Stored data
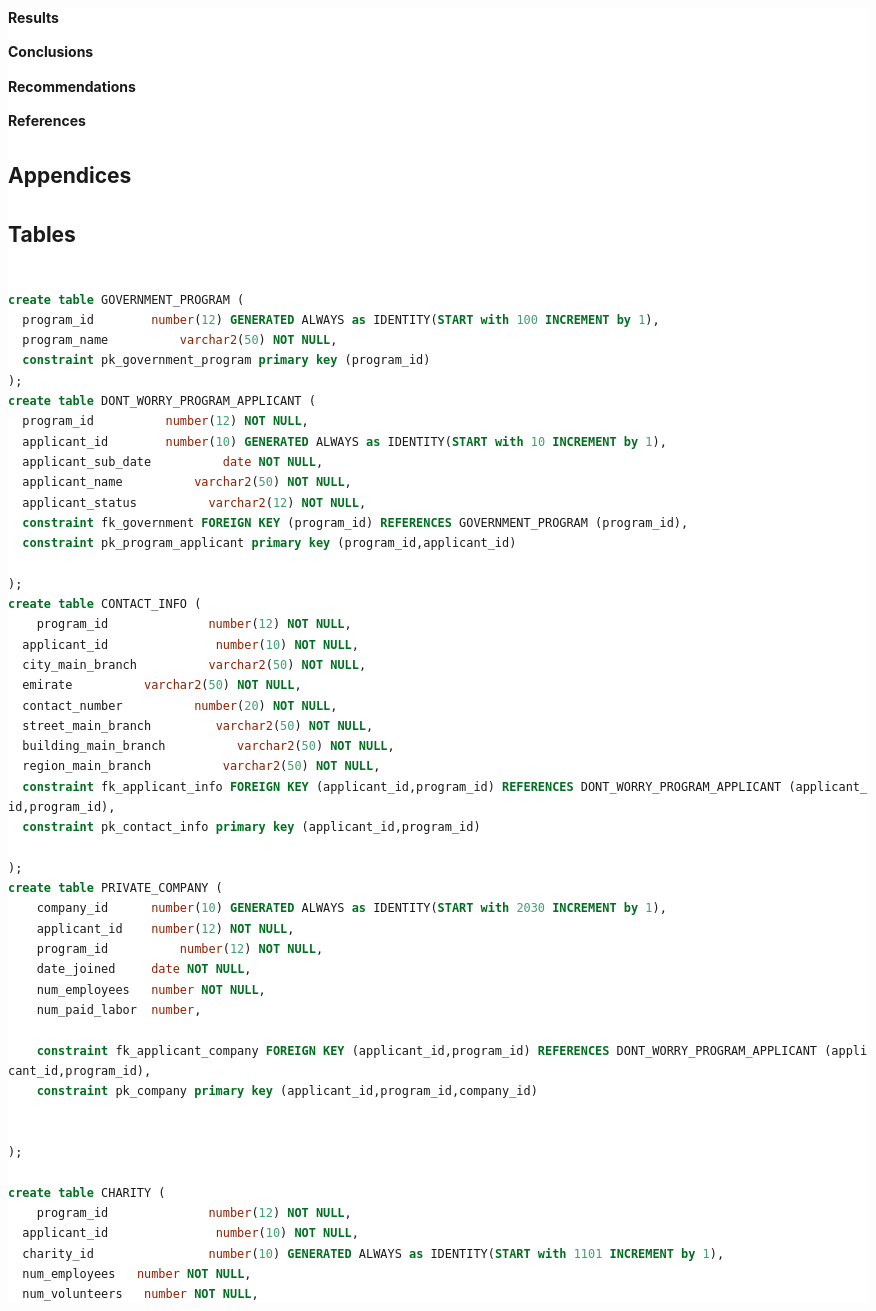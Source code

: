 **Results**

**Conclusions**

**Recommendations**

**References**

**Appendices**
---
## Tables

```sql

create table GOVERNMENT_PROGRAM (
  program_id        number(12) GENERATED ALWAYS as IDENTITY(START with 100 INCREMENT by 1),
  program_name          varchar2(50) NOT NULL,
  constraint pk_government_program primary key (program_id)
);
create table DONT_WORRY_PROGRAM_APPLICANT (
  program_id          number(12) NOT NULL,
  applicant_id        number(10) GENERATED ALWAYS as IDENTITY(START with 10 INCREMENT by 1),
  applicant_sub_date          date NOT NULL,
  applicant_name          varchar2(50) NOT NULL,
  applicant_status          varchar2(12) NOT NULL,
  constraint fk_government FOREIGN KEY (program_id) REFERENCES GOVERNMENT_PROGRAM (program_id),
  constraint pk_program_applicant primary key (program_id,applicant_id)

);
create table CONTACT_INFO (
    program_id              number(12) NOT NULL,
  applicant_id               number(10) NOT NULL,
  city_main_branch          varchar2(50) NOT NULL,
  emirate          varchar2(50) NOT NULL,
  contact_number          number(20) NOT NULL,
  street_main_branch         varchar2(50) NOT NULL,
  building_main_branch          varchar2(50) NOT NULL,
  region_main_branch          varchar2(50) NOT NULL,
  constraint fk_applicant_info FOREIGN KEY (applicant_id,program_id) REFERENCES DONT_WORRY_PROGRAM_APPLICANT (applicant_id,program_id),
  constraint pk_contact_info primary key (applicant_id,program_id)

);
create table PRIVATE_COMPANY (
    company_id      number(10) GENERATED ALWAYS as IDENTITY(START with 2030 INCREMENT by 1),
    applicant_id    number(12) NOT NULL,
    program_id          number(12) NOT NULL,
    date_joined     date NOT NULL,
    num_employees   number NOT NULL,
    num_paid_labor  number,

    constraint fk_applicant_company FOREIGN KEY (applicant_id,program_id) REFERENCES DONT_WORRY_PROGRAM_APPLICANT (applicant_id,program_id),
    constraint pk_company primary key (applicant_id,program_id,company_id)


);

create table CHARITY (
    program_id              number(12) NOT NULL,
  applicant_id               number(10) NOT NULL,
  charity_id                number(10) GENERATED ALWAYS as IDENTITY(START with 1101 INCREMENT by 1),
  num_employees   number NOT NULL,
  num_volunteers   number NOT NULL,
```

● Your goal
Take every line from the data that contains the word "FOREIGN".

● Written response
  constraint fk_government FOREIGN KEY (program_id) REFERENCES GOVERNMENT_PROGRAM (program_id),
  constraint fk_applicant_info FOREIGN KEY (applicant_id,program_id) REFERENCES DONT_WORRY_PROGRAM_APPLICANT (applicant_id,program_id),
    constraint fk_applicant_company FOREIGN KEY (applicant_id,program_id) REFERENCES DONT_WORRY_PROGRAM_APPLICANT (applicant_id,program_id),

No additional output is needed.